The result should be the full listing copied exactly, with no pictures in it.

*** Given records Section Begins ***

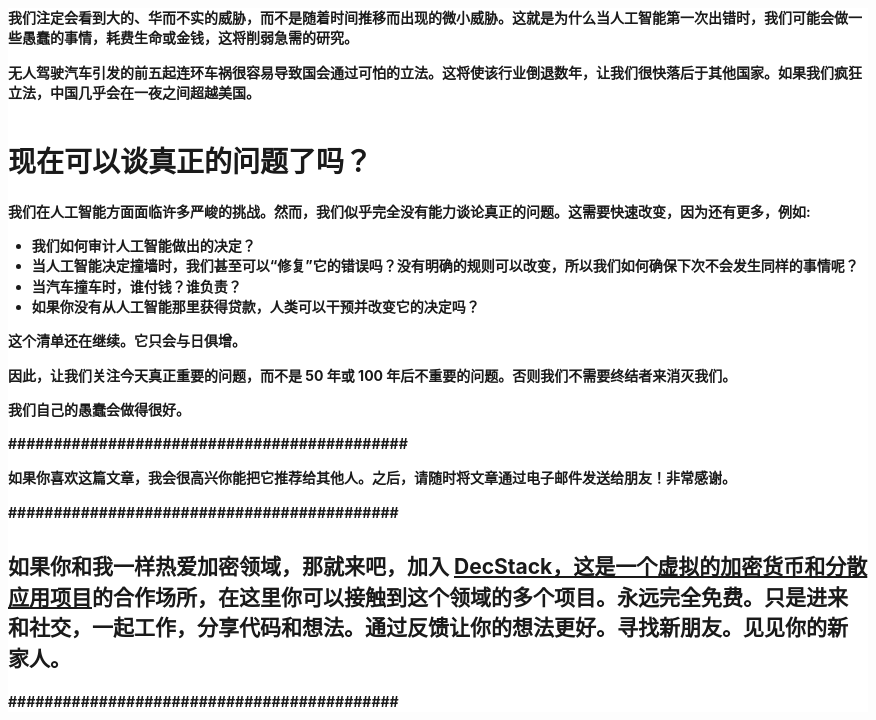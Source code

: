 **我们注定会看到大的、华而不实的威胁，而不是随着时间推移而出现的微小威胁。这就是为什么当人工智能第一次出错时，我们可能会做一些愚蠢的事情，耗费生命或金钱，这将削弱急需的研究。**

**无人驾驶汽车引发的前五起连环车祸很容易导致国会通过可怕的立法。这将使该行业倒退数年，让我们很快落后于其他国家。如果我们疯狂立法，中国几乎会在一夜之间超越美国。**

# **现在可以谈真正的问题了吗？**

**我们在人工智能方面面临许多严峻的挑战。然而，我们似乎完全没有能力谈论真正的问题。这需要快速改变，因为还有更多，例如:**

*   **我们如何审计人工智能做出的决定？**
*   **当人工智能决定撞墙时，我们甚至可以“修复”它的错误吗？没有明确的规则可以改变，所以我们如何确保下次不会发生同样的事情呢？**
*   **当汽车撞车时，谁付钱？谁负责？**
*   **如果你没有从人工智能那里获得贷款，人类可以干预并改变它的决定吗？**

**这个清单还在继续。它只会与日俱增。**

**因此，让我们关注今天真正重要的问题，而不是 50 年或 100 年后不重要的问题。否则我们不需要终结者来消灭我们。**

**我们自己的愚蠢会做得很好。**

**############################################**

****如果你喜欢这篇文章，我会很高兴你能把它推荐给其他人。之后，请随时将文章通过电子邮件发送给朋友！非常感谢。****

**###########################################**

## **如果你和我一样热爱加密领域，那就来吧，加入 [DecStack，这是一个虚拟的加密货币和分散应用项目](http://decstack.com/)的合作场所，在这里你可以接触到这个领域的多个项目。永远完全免费。只是进来和社交，一起工作，分享代码和想法。通过反馈让你的想法更好。寻找新朋友。见见你的新家人。**

**###########################################**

*** Given records Section Ends ***

**Task output**
Source code

: **我们注定会看到大的、华而不实的威胁，而不是随着时间推移而出现的微小威胁。这就是为什么当人工智能第一次出错时，我们可能会做一些愚蠢的事情，耗费生命或金钱，这将削弱急需的研究。**

**无人驾驶汽车引发的前五起连环车祸很容易导致国会通过可怕的立法。这将使该行业倒退数年，让我们很快落后于其他国家。如果我们疯狂立法，中国几乎会在一夜之间超越美国。**

# **现在可以谈真正的问题了吗？**

**我们在人工智能方面面临许多严峻的挑战。然而，我们似乎完全没有能力谈论真正的问题。这需要快速改变，因为还有更多，例如:**

*   **我们如何审计人工智能做出的决定？**
*   **当人工智能决定撞墙时，我们甚至可以“修复”它的错误吗？没有明确的规则可以改变，所以我们如何确保下次不会发生同样的事情呢？**
*   **当汽车撞车时，谁付钱？谁负责？**
*   **如果你没有从人工智能那里获得贷款，人类可以干预并改变它的决定吗？**

**这个清单还在继续。它只会与日俱增。**

**因此，让我们关注今天真正重要的问题，而不是 50 年或 100 年后不重要的问题。否则我们不需要终结者来消灭我们。**

**我们自己的愚蠢会做得很好。**

**############################################**

****如果你喜欢这篇文章，我会很高兴你能把它推荐给其他人。之后，请随时将文章通过电子邮件发送给朋友！非常感谢。****

**###########################################**

## **如果你和我一样热爱加密领域，那就来吧，加入 [DecStack，这是一个虚拟的加密货币和分散应用项目](http://decstack.com/)的合作场所，在这里你可以接触到这个领域的多个项目。永远完全免费。只是进来和社交，一起工作，分享代码和想法。通过反馈让你的想法更好。寻找新朋友。见见你的新家人。**

**###########################################**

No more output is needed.